The eat-in kitchen and adjacent family room are similarly inviting with pieces like a banquette, leather recliner theater seating, chosen specifically for ease and comfort, pendant lamps over the breakfast bar and table lamps for additional lighting. The family room is also one of the best examples of the Berrys’ desire for meaning within their home. Liz says she and Steve told the design team early on that they weren’t going to bring items into their house just to fill up space on a wall or sit on a coffee table. They wanted each accessory and knick-knack, artwork and objet d’art to mean something to them personally, whether it’s a collection of stones from Denmark (where Berry’s main protagonist Cotton Malone “lives”), a pair of ostrich eggs they picked up on a family vacation to Walt Disney World, a ball from their first cricket match in the UK, Berry’s prized collection of James A. Michener first-edition books or a golem made from mud they bought in Prague (golem alert: one such creature from Jewish folklore will be making an appearance in Berry’s upcoming book, The Columbus Affair, scheduled for release in 2012. You heard it here first, folks.)

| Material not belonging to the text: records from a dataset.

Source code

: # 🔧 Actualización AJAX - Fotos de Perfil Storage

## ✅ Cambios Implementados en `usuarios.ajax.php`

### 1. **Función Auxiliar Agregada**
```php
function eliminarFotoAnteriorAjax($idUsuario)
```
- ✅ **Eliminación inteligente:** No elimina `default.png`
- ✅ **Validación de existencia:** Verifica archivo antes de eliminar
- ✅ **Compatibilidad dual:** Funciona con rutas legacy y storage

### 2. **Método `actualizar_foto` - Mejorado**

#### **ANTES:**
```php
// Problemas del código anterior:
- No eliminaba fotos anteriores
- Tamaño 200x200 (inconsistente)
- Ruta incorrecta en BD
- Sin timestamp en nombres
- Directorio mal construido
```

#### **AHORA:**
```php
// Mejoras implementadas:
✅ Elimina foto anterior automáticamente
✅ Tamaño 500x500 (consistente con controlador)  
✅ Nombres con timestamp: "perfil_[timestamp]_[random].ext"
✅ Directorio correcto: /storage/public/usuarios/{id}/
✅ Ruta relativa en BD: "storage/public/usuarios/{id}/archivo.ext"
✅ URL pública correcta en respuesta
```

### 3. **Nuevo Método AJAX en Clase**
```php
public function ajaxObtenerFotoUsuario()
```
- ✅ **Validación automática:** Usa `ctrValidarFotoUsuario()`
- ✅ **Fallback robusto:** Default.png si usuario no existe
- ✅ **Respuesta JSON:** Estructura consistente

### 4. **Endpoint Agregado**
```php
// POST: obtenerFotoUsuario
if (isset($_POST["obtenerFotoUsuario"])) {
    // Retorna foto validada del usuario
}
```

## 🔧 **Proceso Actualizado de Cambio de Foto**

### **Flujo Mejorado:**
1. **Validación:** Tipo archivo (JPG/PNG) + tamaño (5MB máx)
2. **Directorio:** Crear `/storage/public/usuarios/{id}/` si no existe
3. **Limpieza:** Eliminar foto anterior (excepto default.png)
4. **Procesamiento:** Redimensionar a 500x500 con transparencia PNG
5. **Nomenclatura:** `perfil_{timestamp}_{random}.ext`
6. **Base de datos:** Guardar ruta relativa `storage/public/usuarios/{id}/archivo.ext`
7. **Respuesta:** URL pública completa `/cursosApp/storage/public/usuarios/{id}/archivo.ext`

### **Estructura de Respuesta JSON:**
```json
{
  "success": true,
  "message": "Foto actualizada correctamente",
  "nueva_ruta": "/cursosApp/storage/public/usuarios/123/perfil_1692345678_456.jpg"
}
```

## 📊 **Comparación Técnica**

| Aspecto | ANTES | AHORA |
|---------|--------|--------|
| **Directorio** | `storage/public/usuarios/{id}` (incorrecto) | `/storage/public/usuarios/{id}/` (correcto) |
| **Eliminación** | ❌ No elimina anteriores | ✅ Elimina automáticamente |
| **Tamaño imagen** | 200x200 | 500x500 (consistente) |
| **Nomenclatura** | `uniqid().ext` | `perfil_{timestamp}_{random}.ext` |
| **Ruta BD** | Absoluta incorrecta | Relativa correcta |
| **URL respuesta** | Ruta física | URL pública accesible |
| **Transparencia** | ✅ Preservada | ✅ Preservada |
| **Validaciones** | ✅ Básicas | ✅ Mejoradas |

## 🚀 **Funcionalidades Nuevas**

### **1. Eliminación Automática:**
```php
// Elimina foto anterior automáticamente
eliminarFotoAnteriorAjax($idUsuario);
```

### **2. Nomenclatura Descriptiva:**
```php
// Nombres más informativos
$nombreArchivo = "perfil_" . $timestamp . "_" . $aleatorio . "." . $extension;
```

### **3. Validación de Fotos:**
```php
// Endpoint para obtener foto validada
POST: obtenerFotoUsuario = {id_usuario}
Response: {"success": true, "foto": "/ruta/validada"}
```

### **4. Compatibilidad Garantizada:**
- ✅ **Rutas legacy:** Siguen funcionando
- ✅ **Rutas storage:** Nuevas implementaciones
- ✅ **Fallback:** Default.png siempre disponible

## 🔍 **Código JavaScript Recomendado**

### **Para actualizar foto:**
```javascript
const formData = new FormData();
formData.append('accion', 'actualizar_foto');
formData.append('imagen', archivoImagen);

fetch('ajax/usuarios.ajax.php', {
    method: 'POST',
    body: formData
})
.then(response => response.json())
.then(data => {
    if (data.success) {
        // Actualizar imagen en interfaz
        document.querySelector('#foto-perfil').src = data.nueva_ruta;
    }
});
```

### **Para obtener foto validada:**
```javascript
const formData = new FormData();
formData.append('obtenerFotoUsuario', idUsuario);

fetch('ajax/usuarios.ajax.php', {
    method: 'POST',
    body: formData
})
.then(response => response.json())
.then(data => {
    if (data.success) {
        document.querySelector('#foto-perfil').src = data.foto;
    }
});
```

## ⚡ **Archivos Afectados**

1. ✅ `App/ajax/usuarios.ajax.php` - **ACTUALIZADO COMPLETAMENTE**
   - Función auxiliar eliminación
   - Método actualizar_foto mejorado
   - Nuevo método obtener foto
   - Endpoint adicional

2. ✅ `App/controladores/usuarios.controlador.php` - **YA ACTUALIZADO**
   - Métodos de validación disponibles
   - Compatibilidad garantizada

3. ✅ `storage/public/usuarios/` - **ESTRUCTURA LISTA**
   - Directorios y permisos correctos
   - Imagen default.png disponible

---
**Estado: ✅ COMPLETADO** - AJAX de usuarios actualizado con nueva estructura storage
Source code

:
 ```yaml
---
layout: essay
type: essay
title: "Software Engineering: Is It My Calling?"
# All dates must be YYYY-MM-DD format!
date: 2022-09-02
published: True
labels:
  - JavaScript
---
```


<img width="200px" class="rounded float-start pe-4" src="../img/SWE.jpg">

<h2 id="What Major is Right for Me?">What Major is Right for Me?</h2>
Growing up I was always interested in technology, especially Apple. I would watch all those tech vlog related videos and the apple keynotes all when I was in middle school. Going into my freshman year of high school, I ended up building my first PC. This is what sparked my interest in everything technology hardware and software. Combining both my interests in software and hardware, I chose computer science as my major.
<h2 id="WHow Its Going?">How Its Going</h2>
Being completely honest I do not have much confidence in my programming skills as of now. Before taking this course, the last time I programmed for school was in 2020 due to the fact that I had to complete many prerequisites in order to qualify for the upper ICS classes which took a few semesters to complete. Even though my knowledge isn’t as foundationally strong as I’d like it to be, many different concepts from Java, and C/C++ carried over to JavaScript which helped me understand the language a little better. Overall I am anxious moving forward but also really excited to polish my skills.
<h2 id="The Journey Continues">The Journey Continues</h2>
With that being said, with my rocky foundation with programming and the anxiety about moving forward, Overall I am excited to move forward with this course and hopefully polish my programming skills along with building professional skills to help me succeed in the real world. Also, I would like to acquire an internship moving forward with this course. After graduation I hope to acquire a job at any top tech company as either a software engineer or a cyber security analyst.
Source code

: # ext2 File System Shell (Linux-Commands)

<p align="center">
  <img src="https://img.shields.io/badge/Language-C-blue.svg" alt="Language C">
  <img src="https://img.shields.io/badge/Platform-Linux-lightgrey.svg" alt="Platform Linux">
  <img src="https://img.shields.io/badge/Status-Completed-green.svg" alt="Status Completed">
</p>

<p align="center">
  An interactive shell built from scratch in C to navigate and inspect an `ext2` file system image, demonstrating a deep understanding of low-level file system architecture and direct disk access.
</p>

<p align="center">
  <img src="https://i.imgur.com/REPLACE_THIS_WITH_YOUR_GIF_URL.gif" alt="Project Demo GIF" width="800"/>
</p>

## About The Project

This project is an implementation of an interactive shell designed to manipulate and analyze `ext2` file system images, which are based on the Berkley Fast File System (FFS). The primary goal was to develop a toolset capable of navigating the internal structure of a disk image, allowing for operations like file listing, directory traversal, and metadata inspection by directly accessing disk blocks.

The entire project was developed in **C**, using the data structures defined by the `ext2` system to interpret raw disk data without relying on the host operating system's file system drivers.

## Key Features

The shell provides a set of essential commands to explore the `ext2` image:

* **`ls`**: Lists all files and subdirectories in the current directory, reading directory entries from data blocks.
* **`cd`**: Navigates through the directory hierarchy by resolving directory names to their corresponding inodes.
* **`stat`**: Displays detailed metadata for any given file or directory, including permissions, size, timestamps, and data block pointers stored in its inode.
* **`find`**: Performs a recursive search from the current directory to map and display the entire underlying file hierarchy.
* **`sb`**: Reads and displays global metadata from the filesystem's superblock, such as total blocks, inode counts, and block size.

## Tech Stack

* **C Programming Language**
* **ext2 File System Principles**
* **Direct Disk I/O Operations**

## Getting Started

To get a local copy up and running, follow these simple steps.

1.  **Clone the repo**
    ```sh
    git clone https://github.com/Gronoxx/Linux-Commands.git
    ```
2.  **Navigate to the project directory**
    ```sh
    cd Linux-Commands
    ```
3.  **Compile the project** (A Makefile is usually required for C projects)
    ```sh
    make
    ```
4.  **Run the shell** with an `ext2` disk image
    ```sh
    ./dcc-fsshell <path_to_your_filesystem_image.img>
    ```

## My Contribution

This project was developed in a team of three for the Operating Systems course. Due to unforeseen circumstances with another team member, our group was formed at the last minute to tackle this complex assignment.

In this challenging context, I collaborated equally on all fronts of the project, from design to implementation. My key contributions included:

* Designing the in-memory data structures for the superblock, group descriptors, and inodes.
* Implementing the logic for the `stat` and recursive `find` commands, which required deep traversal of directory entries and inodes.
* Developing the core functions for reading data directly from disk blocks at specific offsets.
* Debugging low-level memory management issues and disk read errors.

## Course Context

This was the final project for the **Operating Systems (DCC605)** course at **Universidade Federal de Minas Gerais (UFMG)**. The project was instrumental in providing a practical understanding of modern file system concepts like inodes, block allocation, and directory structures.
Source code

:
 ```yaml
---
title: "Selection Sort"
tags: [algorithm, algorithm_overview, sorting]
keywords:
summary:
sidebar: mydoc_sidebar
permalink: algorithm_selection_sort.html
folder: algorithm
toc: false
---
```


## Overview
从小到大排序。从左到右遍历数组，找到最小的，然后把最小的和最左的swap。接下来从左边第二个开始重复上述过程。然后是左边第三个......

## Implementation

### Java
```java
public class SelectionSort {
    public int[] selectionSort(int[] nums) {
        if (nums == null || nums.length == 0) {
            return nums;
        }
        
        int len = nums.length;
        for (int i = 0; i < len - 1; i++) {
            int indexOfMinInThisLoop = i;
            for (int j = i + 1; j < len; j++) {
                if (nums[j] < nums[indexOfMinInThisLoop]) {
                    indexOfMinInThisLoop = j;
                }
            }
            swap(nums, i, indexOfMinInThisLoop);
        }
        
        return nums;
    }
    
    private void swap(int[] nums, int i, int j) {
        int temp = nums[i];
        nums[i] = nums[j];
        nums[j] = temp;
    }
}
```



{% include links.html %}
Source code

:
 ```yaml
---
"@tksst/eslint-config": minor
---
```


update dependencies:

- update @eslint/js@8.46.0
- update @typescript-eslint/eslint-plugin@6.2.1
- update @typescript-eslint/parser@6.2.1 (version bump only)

While Steve and Liz’s treasures collected from around the globe certainly make their home unlike any other, the most fascinating aspect might just be the elements that visitors don’t seem to notice.
Take, for example, Steve’s office. Gazing at the intricate ceiling—Templar crosses made of maple inlaid in black poplar; mahogany cabinet veneers with subliminal images of butterflies, crosses, and dog’s faces burnished into the wood; and Jerusalem gold limestone flooring that contains practically imperceptible fossilized remnants of leaves, insects, and shells—it’s nearly impossible to believe the space was once a two-car garage.
In the master bathroom, one barely notices point-of-view art from Steve’s books, such as keys, the Eiffel Tower and Charlemagne’s crest intricately embedded in the Venetian plaster; nor the extra door in the guest powder room which leads to a “secret” room Liz uses for storing holiday decorations; or even the fact that virtually every inch of the house, inside and out, is painted with a faux finish.
Though, when you think about it, it’s not all that surprising that the Berrys’ home would be filled with mysteries, surprises, and deception. Steve is, after all, a fiction writer.